The Hank Center for the Catholic Intellectual Heritage

Lunch with LUMA

2013 Spring semester The Hank Center for the Catholic Intellectual Heritage, in collaboration with Loyola University Museum of Art (LUMA), introduced‌ a new luncheon program called Lunch with Luma. These informal conversations with LUMA staff provide an opportunity for the Lake Shore Campus faculty to learn more about museum programs, collections, recent acquisitions, and notable events at LUMA. CCIH provides space and lunch. Please contact us for more information.


Will be announced soon.


The Retablos at The Hank Center
Friday, January 25, 2013, 11:30 a.m. - 12:45 p.m.

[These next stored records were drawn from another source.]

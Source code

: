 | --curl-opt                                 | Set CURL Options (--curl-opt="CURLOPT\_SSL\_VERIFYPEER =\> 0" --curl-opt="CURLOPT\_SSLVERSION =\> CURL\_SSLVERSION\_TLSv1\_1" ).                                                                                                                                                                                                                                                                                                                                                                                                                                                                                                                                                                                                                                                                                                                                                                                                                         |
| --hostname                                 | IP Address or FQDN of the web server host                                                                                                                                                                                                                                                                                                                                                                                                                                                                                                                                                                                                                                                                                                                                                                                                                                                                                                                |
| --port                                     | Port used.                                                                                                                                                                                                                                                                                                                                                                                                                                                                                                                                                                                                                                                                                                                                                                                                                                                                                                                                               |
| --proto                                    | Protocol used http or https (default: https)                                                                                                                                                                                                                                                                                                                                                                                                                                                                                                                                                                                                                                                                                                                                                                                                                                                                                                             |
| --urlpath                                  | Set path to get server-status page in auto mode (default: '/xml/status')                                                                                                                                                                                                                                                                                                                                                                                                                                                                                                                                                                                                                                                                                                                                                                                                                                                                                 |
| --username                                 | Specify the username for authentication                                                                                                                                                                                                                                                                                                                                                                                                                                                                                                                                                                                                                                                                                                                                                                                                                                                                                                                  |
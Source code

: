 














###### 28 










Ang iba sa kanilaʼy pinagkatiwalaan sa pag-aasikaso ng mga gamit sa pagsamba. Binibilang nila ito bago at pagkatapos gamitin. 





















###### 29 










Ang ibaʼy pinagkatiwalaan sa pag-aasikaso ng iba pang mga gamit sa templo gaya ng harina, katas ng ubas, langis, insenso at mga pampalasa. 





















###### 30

A conversation with Loyola University Museum of Art curators about the history and significance of the XIX century Mexican devotional paintings. By invitation or faculty request.
Cuneo Hall, room 425, Lake Shore Campus, LUC.

Retablos, 19th century, Artist unknown, Mexican, Oil on tin
Gift of Jennifer and Isaac Goldman, 2012-13

Learn more

Lunch with LUMA: Edward Gorey: The Cautionary Tale and Unlikely Redemption

Lunch with LUMA: Edward Gorey: The Cautionary Tale and Unlikely Redemption

Wednesday, 26 February 2014
11:30AM - 12:45PM
4th Floor, Klarchek Information Commons
Lake Shore Campus, LUC

By invitation only! Please contact CCIH (catheritage@luc.edu) for more information.

Pamela Ambrose, Loyola's Director of Cultural Affairs will discuss the work of author and illustrator Edward Gorey and the current LUMA exhibitions Elegant Enigmas: the Art of Edward Gorey, organized by the Edward Gorey Trust, and G is for Gorey-C for Chicago: the Collection of Thomas Michalak.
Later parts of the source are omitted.